In architecture, it’s common to work with a wide range of materials such as concrete and steel. These materials are what the architect will use to create their end product — a building or structure. Similarly, product designers also work with a wide range of materials, such as typographic elements, iconography, or color. In designing financial services products, specifically, the most important material we work with is a functional flow.
A functional flow is an action-oriented path that solves a focal job to be done in the product area. While UX flows are often linear, when working with a functional flow, different contexts bring more complexity and inevitably change its design semantics. I learned that good design of a functional flow simplifies a complex relationship between users’ focal paths, their micro-actions within a flow, and the broader contexts they live in.
Focal path and micro-flows
A focal path should allow users to stay focused on a particular goal and guide them through the flow.
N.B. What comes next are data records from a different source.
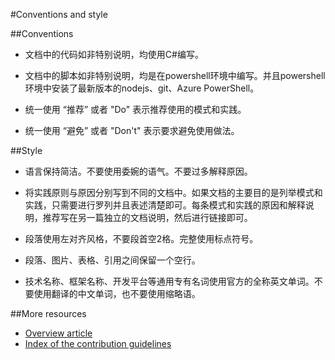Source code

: #Conventions and style

##Conventions

- 文档中的代码如非特别说明，均使用C#编写。

- 文档中的脚本如非特别说明，均是在powershell环境中编写。并且powershell环境中安装了最新版本的nodejs、git、Azure PowerShell。

- 统一使用 “推荐” 或者 "Do" 表示推荐使用的模式和实践。

- 统一使用 “避免” 或者 "Don't" 表示要求避免使用做法。

##Style

- 语言保持简洁。不要使用委婉的语气。不要过多解释原因。

- 将实践原则与原因分别写到不同的文档中。如果文档的主要目的是列举模式和实践，只需要进行罗列并且表述清楚即可。每条模式和实践的原因和解释说明，推荐写在另一篇独立的文档说明，然后进行链接即可。

- 段落使用左对齐风格，不要段首空2格。完整使用标点符号。

- 段落、图片、表格、引用之间保留一个空行。

- 技术名称、框架名称、开发平台等通用专有名词使用官方的全称英文单词。不要使用翻译的中文单词，也不要使用缩略语。

##More resources

- [Overview article](./../README.md)
- [Index of the contribution guidelines](./contribution-guidelines-index.md)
For example, a checkout flow in a virtual terminal is a functional path that helps sellers take payments quickly from their computers. It has a focal path of charging buyers with items in an efficient manner, however, it diverges to other micro-flows, depending on the seller’s situational context. Imagine if a seller wants to create a new customer or a new item in that context. Different actions in the flow lead sellers to different micro-flows.
The value of any functional flow is not what elements get built but more what gets used and is useful in every step of the flow. So, it’s important to learn during design research what micro-flows bring the most value to sellers because it helps to compose the hierarchy of design affordances. This also enables us to structure the flow and make it easier for users to discover new features. reduce issues with user discoverability of new features.
Fluid interactions and micro-actions
If a functional flow is a material, then the interaction is a form that is being designed by both designers and users because so much is dependent on one’s context.
Good design of a functional flow drives a seamless and fluid end-to-end interaction between micro-flows.
Meanwhile, a micro-flow drives an intentional set of actions that users can take to achieve their own specific goals. Designing a coherent experience of a functional flow made me think more about ways to reduce friction between user micro-actions. Seamless in-flow additions craft a delightful user experience, minimizing context switching and friction. This reduces interface clutter and affords more fluid user navigation through a functional flow.
Another important aspect of a fluid interaction is consistency across interaction patterns. System consistency, for example, ensures that both visual elements and functional interaction models behave in the same way across all surface areas. Sellers would then have the same expectations from interface behavior, thus adopting new features easily. If a customer creation pattern is repeated in different touchpoints in different functional flows, it has to have similar typographic hierarchy, interaction behavior, and button copy. Sellers would then learn how to quickly create new customers from all different touchpoints, adapting to their own contexts.
Contextual complexity costs
Micro-actions in functional flows tend to be associated with complexity. On the one hand, they lead to different types of user interactions with design elements. On the other hand, they are part of broader technical edge cases and permission-related issues. One example might be filtering customers when adding them to the checkout. It is a micro-flow that lets sellers efficiently retrieve buyer information, but it also costs software complexity if there are additional restrictions that prevent sellers from doing so. Affording a new interaction compounds in multiple user states, which ultimately makes software inaccessible and hard to use for sellers.
Simplifying is key to an accessible interaction. I learned that a good simplification process entails asking the right questions. We think a lot about how hard it would be for the engineering team to add a new design element in a functional flow. Instead, we might want to ask how users’ experiences will get complicated in micro-flows with that design element. By tying our decisions to the direct needs of our users, we can better simplify their experiences and ultimately provide more accessible financial tools.